Puppy buyers are often misled that poor temperament is "just a fear period," or "all puppies do that," or "that's normal for this breeding" when in fact it is not "normal" for a pup to show protracted, chronic fearfulness of age-appropriate, common environmental stimuli. (As opposed to assaultive, injurious, or otherwise significantly traumatizing experiences, such as a rough mauling by another dog, which has a higher risk of imprinting a fearful association. Pain matters.)
... a 9-week-old pup shows fear and seizes up the first time it encounters, say, a reflective floor, and this fearful reaction persists unabated on the fifth, tenth, and twenty-third time the pup encounters this same floor -- heads up. This is not the emotional or cognitive wariness of novelty or the unknown as intended by the concept of "fear imprint period." This pup has experienced this non-life threatening stimulus many times, and the pup with well-balanced nerve and cognative function should by now be fully conditioned to co-exist fearlessly with that environmental element.

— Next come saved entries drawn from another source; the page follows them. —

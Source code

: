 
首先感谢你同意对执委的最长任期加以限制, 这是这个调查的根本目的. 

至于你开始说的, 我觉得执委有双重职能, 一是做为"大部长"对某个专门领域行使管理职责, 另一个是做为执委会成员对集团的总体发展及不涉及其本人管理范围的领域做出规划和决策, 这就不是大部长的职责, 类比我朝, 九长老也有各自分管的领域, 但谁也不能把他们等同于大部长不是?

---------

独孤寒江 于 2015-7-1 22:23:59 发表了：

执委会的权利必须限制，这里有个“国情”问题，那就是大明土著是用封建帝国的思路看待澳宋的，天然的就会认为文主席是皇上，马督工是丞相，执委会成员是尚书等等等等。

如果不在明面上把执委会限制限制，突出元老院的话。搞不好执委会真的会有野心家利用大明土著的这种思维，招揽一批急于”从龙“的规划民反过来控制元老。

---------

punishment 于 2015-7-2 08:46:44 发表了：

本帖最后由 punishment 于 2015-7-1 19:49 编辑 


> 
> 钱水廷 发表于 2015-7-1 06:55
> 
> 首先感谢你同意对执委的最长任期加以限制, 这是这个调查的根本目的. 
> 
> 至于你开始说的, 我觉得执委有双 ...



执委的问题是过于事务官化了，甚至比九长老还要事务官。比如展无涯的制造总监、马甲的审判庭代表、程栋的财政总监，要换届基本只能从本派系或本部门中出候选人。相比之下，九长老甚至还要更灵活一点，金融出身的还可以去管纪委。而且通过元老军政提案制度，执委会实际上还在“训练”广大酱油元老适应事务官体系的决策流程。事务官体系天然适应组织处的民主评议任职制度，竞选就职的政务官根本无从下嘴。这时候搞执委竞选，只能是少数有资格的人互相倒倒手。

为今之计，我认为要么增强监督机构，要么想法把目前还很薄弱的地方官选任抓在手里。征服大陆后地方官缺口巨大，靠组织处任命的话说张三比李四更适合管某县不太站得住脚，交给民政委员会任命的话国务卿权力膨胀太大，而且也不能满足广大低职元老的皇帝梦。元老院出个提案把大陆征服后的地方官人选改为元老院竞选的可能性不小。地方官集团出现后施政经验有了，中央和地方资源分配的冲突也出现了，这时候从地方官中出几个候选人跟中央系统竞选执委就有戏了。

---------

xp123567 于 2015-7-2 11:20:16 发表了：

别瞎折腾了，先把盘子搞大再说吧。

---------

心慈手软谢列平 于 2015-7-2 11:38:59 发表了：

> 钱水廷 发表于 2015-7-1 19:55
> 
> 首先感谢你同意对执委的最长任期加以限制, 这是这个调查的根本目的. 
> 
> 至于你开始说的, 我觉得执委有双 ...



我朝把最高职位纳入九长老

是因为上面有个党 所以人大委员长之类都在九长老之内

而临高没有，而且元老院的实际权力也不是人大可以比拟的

This is the area of temperamental weakness where we see the term "fear period" most commonly misunderstood and inappropriately applied. The chronically fearful youngster demonstrates a lack of capacity to intellectually categorize a benign environmental element (a reflective floor or the wind or the furnace vent or the toddling child or the wet grass or the car horn or the door closing or . . . .) as something that is not a threat to survival and therefore should not be feared. This pup fails to sequentially resolve and integrate the sensory encounter, even after repeated opportunities to do so. The stimulus is never successfully processed and categorized in the pup's brain as something "known" because of faulty cognitive function and insufficient association with and memory of prior life experience.